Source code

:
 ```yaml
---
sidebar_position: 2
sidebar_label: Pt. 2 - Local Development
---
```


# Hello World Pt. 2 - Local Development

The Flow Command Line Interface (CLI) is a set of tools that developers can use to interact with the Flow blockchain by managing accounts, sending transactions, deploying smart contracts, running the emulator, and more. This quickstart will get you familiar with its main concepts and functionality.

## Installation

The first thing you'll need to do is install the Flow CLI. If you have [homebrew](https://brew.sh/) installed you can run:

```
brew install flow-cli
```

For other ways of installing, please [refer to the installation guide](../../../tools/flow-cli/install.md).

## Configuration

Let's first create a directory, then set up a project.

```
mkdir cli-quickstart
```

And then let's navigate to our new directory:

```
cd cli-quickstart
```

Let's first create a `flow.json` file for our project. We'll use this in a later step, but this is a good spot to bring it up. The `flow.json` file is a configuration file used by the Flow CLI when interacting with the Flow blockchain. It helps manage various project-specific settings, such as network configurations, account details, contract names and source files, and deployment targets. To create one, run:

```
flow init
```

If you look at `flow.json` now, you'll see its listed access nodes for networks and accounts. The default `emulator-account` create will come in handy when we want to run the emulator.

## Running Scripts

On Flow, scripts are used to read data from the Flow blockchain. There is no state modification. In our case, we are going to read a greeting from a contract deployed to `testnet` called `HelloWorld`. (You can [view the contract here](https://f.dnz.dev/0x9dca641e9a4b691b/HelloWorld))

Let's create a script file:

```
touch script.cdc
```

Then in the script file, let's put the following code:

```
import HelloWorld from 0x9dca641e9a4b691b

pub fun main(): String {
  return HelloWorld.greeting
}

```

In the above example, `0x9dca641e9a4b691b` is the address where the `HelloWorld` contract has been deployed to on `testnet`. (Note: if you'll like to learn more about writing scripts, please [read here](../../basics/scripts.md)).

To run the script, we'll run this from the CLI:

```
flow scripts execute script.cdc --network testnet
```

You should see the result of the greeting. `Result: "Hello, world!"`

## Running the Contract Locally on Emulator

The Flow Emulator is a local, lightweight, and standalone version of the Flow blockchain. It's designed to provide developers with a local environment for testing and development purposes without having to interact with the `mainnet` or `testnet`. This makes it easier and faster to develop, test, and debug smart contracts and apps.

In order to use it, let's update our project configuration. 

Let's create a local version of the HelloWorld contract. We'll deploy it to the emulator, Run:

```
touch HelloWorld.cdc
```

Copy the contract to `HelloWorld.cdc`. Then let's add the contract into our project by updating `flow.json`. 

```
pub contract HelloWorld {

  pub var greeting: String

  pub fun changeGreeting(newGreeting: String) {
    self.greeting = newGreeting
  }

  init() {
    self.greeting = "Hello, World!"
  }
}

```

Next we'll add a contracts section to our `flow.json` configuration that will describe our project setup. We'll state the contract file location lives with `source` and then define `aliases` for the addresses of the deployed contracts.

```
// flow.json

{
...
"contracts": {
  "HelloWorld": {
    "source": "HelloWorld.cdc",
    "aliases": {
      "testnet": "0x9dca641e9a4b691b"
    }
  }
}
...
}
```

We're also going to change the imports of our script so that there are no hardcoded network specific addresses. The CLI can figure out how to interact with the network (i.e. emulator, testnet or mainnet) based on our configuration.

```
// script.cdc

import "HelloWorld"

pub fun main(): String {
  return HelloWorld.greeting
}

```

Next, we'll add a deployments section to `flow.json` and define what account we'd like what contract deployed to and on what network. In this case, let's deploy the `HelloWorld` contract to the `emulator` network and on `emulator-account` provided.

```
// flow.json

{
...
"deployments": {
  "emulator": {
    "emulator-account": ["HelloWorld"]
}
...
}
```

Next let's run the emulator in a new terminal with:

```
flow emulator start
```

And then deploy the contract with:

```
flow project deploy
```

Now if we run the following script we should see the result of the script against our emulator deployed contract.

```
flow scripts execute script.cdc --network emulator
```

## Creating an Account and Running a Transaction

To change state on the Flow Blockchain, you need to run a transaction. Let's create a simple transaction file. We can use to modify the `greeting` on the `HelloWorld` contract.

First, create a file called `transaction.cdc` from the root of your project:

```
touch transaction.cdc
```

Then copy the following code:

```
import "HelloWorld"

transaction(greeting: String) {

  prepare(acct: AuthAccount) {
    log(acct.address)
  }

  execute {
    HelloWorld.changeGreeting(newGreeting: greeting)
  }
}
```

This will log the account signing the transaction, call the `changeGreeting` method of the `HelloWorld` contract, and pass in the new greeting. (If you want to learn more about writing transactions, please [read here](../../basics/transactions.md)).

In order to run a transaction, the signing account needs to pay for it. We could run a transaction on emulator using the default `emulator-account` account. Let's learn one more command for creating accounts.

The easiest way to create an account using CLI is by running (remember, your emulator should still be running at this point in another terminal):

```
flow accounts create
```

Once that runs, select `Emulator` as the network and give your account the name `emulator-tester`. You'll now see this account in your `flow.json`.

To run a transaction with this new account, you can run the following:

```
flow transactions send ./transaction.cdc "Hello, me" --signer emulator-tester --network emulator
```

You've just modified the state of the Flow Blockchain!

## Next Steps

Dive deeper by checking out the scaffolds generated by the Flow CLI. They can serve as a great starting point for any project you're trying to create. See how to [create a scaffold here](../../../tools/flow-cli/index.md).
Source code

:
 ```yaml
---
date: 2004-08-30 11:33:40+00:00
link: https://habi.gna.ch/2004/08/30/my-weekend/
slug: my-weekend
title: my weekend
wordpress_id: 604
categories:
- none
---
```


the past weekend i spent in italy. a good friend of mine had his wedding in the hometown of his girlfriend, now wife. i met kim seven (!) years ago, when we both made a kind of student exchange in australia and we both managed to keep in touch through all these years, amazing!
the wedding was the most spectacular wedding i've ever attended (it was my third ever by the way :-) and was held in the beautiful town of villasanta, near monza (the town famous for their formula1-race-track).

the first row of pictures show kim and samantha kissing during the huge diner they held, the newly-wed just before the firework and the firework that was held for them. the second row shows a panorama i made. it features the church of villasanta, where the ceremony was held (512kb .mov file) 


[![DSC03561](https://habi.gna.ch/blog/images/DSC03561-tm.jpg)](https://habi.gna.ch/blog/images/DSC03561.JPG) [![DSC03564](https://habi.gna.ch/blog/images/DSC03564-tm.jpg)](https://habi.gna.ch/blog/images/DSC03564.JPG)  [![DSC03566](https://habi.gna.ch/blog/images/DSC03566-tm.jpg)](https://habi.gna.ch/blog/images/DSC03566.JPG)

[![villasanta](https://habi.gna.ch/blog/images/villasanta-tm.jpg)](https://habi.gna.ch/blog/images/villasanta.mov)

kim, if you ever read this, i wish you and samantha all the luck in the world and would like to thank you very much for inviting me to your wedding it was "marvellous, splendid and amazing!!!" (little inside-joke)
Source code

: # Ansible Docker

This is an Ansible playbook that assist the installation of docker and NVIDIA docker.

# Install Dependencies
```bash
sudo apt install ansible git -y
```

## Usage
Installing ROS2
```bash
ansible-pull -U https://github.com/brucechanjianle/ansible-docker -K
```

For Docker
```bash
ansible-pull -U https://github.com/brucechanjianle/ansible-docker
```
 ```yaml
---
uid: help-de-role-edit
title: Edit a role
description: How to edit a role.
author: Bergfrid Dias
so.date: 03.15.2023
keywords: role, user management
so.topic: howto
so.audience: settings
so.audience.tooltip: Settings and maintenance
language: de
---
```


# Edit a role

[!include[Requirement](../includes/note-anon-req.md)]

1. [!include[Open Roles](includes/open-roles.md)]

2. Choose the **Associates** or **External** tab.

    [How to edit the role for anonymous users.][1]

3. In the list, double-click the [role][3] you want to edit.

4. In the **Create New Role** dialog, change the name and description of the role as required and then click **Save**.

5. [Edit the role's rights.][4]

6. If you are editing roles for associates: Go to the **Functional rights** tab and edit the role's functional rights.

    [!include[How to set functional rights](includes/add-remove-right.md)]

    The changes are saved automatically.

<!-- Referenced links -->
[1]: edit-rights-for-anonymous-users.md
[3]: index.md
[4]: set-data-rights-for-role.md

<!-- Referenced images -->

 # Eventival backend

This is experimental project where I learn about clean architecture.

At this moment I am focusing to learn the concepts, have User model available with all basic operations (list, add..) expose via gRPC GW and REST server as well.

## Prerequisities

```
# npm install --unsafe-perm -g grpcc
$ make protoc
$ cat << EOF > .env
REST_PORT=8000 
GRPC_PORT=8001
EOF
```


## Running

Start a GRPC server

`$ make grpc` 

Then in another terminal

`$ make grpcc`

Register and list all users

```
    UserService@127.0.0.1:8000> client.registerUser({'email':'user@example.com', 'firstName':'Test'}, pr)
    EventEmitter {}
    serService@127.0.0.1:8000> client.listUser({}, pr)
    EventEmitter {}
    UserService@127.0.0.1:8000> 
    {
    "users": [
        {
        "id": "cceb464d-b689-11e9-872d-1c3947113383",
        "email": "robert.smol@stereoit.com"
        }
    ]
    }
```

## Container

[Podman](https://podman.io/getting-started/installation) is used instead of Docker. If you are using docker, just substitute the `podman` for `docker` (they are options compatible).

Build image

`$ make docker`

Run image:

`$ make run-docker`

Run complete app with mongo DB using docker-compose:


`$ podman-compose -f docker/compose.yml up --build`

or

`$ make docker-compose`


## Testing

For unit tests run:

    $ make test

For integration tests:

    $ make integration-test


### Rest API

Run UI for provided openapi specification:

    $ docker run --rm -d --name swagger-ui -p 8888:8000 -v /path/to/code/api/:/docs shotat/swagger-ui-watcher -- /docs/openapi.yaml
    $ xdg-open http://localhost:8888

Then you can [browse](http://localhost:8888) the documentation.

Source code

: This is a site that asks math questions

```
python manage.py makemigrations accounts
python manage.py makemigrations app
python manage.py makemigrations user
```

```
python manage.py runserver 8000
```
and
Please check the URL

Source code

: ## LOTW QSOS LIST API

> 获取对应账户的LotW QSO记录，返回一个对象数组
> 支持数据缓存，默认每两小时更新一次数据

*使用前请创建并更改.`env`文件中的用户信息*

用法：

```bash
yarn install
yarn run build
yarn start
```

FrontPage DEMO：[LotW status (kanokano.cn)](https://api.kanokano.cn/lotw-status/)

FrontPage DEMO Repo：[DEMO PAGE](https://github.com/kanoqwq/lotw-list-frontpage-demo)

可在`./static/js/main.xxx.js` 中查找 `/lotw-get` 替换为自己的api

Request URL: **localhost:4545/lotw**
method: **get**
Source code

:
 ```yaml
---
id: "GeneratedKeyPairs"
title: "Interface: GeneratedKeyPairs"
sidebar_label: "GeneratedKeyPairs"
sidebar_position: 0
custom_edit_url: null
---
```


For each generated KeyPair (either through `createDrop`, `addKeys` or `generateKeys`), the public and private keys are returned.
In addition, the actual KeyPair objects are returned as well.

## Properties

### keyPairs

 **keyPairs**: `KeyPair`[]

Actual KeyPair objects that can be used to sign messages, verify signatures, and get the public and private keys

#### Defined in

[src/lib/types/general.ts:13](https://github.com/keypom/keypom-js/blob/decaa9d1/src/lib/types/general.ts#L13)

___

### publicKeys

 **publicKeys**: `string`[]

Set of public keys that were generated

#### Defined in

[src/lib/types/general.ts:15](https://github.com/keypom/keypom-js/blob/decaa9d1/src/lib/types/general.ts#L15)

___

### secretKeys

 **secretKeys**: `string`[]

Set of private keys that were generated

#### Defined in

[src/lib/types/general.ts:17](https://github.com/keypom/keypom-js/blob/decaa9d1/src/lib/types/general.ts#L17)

• • •

From the entries, work out how many lines include the word "amazing", answering with the number only.

2